I don't actually know any of the "Real Housewives of D.C." In fact, nobody I know knows any of these purported "real" women. This ridiculous program, which premiered tonight, claims to highlight a unique set of people indiginous to our city. But I know real housewives. I was raised by one.
This moniker, housewife, has a lot of connotations to it. They are simple, they are shallow, they are desperate. Except that they aren't. In fact, I find myself continually disgusted by the Bravo version of what a housewife is. This definition has reduced something honorable, something amazing, to a trite, ridiculous caricature. If we are to believe what Bravo is feeding us, via D.C. or N.J. or Atlanta or the O.C., a "housewife" is a vapid, empty, shrew whose only concern is where she might find her next pair of Jimmy Choos or blonde pool boy. But my version, the real real version of a housewife is so much more than that.

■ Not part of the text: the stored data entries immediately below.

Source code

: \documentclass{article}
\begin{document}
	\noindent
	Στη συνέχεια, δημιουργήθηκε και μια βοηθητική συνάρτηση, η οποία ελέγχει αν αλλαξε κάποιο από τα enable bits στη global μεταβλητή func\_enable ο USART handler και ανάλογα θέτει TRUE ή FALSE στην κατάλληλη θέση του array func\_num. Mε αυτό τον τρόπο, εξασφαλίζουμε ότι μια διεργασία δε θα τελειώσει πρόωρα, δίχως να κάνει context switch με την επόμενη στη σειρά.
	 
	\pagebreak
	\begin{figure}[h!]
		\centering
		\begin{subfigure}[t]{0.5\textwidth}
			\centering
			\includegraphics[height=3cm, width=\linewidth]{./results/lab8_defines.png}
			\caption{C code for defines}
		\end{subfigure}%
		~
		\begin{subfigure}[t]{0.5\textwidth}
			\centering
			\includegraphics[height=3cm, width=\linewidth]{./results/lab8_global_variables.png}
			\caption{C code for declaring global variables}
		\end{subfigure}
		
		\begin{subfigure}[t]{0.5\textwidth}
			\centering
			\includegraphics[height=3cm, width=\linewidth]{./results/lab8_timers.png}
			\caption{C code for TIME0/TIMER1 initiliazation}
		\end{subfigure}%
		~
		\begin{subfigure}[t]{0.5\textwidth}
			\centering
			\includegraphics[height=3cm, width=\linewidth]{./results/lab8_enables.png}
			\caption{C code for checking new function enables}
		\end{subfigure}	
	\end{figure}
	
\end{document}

The real housewives of D.C. are the women I was raised by, grew up with, and spend time with by choice. My mother, who is one of the most vibrant women I know, is a housewife. She chose, during the height of feminism in the 1970s, to give up a very lucrative career to stay home and raise my sister and me simply because she cared about the kind of women we would become. She spent time with us, playing house, teaching us to read, making us lunch, driving us to school, and shopping at Sears. She did not spend her time at high-end salons, shopping at Neiman's, and looking for the next big party. She is a real woman, like many real women across the country. She made a career of being involved in my sister's and my education, via the PTA and the Board of Education, because she so believed in the people who were teaching us to be a part of society, to be better people.
My mother isn't the only one. I have long since entered the time where my friends have become wives and mothers. And we have chosen the paths of our mothers -- as vast and varied as that is -- to work and live and give and raise children in ways that will bring about a generation that is better than our own. Because that is our life's work. One of my friends is an attorney who had an adorable baby last year. She has continued to work while staying devoted to her husband and child. She does not crash White House parties or pretend she is a polo heiress. She is a brillant attorney and a committed and amazing mother. She has demonstrated strength like I have never seen.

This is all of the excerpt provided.